Note that these five elements can be returned in any order.
It doesn't matter what you leave outside of the k elements returned (so they don't count towards the rubric).
Tip:
0 <= <= 100
0 <= nums[i] <= 50
0 <= val <= 100
discrimination
Every time an element is deleted, all elements after that element are moved forward;
apparent complexity\(O(n^2)\)TLE didn't run 😔;
Positive solution (fast and slow pointers + left and right double pointers)
Fast and slow pointers:
Fast pointer: find the elements of the new array , the new array is the array that does not contain the target elements
Slow pointer: points to the location where the new array subscript is updated.
Specific processes:
Code written this way:
// time complexity:O(n)
// (math.) space complexity:O(1)
class Solution {
public:
int removeElement(vector<int>& nums, int val) {
int slowIndex = 0;
for (int fastIndex = 0; fastIndex < (); fastIndex++) {
if (val != nums[fastIndex]) {
nums[slowIndex++] = nums[fastIndex];
}
}
return slowIndex;
}
};//nice
I have nothing to do with myself, and I've been working on a little optimization (the code is so ugly and unattractive QwQ):
class Solution {
public.
int removeElement(vector<int>& nums, int val) {
int k=0,n=();
if(n==0){
return 0; }
}
if(n==1){
if(n==val){
return 0; }
}
else{
return 1; } else{
}
}
int nums1[100000]={0};
if(n%2==1){// Handle the case of an odd array length
if(nums[n/2]! =val){
nums1[k]=nums[n/2];
k++;
}
}
for(int i=0,j=n-1;i<n/2;i++,j--){// Fast pointer, from both sides to the middle, halves the number of executions
if(nums[i]! =val){
nums1[k]=nums[i];
k++;// slow pointer
}
if(nums[j]! =val){
nums1[k]=nums[j];
k++;
}
}
if(n%2==1){
nums[n/2]=nums1[n/2];
}
for(int i=0,j=n-1;i<n/2;i++,j--){// Can't merge with above because it's from both sides to the center/_ \
nums[i]=nums1[i];//update
nums[j]=nums1[j];
}
return k;//return the number of elements not removed
}
};//end scattering flowers ヾ(≧▽≦*)o
complexity theory\(O(n/2)\)I'm a little ugly, but I'm a fast runner ^ O ^ Nice~
977. Squaring ordered arrays
Given an array of integers, nums, sorted in non-decreasing order, return a new array consisting of the squares of each number, also sorted in non-decreasing order.
Example 1:
Input: nums = [-4,-1,0,3,10]
Output: [0,1,9,16,100]
Explanation: After squaring, the array becomes [16,1,0,9,100].

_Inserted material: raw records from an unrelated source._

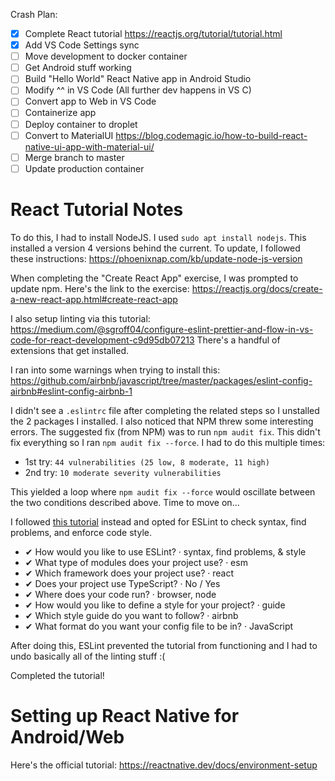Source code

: Crash Plan:


* [X] Complete React tutorial	 https://reactjs.org/tutorial/tutorial.html
* [X] Add VS Code Settings sync
* [ ] Move development to docker container
* [ ] Get Android stuff working
* [ ] Build "Hello World" React Native app in Android Studio
* [ ] Modify ^^ in VS Code (All further dev happens in VS C)
* [ ] Convert app to Web in VS Code
* [ ] Containerize app
* [ ] Deploy container to droplet
* [ ] Convert to MaterialUI https://blog.codemagic.io/how-to-build-react-native-ui-app-with-material-ui/
* [ ] Merge branch to master
* [ ] Update production container

# React Tutorial Notes
To do this, I had to install NodeJS. I used `sudo apt install nodejs`. This installed a version 4 versions behind the current. To update, I followed these instructions:
https://phoenixnap.com/kb/update-node-js-version

When completing the "Create React App" exercise, I was prompted to update npm. Here's the link to the exercise:
https://reactjs.org/docs/create-a-new-react-app.html#create-react-app

I also setup linting via this tutorial:
https://medium.com/@sgroff04/configure-eslint-prettier-and-flow-in-vs-code-for-react-development-c9d95db07213
There's a handful of extensions that get installed.

I ran into some warnings when trying to install this:
https://github.com/airbnb/javascript/tree/master/packages/eslint-config-airbnb#eslint-config-airbnb-1

I didn't see a `.eslintrc` file after completing the related steps so I unstalled the 2 packages I installed. I also noticed that NPM threw some interesting errors. The suggested fix (from NPM) was to run `npm audit fix`. This didn't fix everything so I ran `npm audit fix --force`. I had to do this multiple times: 
* 1st try: `44 vulnerabilities (25 low, 8 moderate, 11 high)`
* 2nd try: `10 moderate severity vulnerabilities`

This yielded a loop where `npm audit fix --force` would oscillate between the two conditions described above. Time to move on...

I followed [this tutorial](https://code.visualstudio.com/docs/nodejs/reactjs-tutorial) instead and opted for ESLint to check syntax, find problems, and enforce code style. 

* ✔ How would you like to use ESLint? · syntax, find problems, & style
* ✔ What type of modules does your project use? · esm
* ✔ Which framework does your project use? · react
* ✔ Does your project use TypeScript? · No / Yes
* ✔ Where does your code run? · browser, node
* ✔ How would you like to define a style for your project? · guide
* ✔ Which style guide do you want to follow? · airbnb
* ✔ What format do you want your config file to be in? · JavaScript

After doing this, ESLint prevented the tutorial from functioning and I had to undo basically all of the linting stuff :(

Completed the tutorial!

# Setting up React Native for Android/Web
Here's the official tutorial: https://reactnative.dev/docs/environment-setup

After sorting the array becomes [0,1,9,16,100]
Example 2:
Input: nums = [-7,-3,2,3,11]
Output: [4,9,9,49,121]
Tip:
\(1 <= <= 10^4\)
\(-10^4 <= nums[i] <= 10^4\)
nums has been sorted in non-decreasing order.
Advancement:
Can you please design the time complexity of\(O(n\)) algorithm to solve this problem
discrimination
Iterate, square, sort;
Complexity = fast-row complexity =\(O(nlog_2n)\);
It is still possible to use double pointer optimization;
Positive solution (double pointer)
The array is ordered at the beginning, but the size of the square is determined by the absolute value
Upcode (●'◡'●)
class Solution {
public.
vector<int> sortedSquares(vector<int>& nums) {
int r=()-1,l=0,k=r;//left/right pointer and result pointer
vector<int> ans(r+1,0);//result array
while(l<=r){
if(abs(nums[l])<abs(nums[r])){//store the previous ones smaller than yourself first
ans[k] = nums[r]*nums[r];
k--;
r--;
}
else{//store yourself again
ans[k] = nums[l]*nums[l];
k--;
l++;
}
}
return ans; return result
}
};//Ending Splash ヾ(≧▽≦*)o
The time complexity is also now down to\(O(n)\)"It's a lot faster than violence!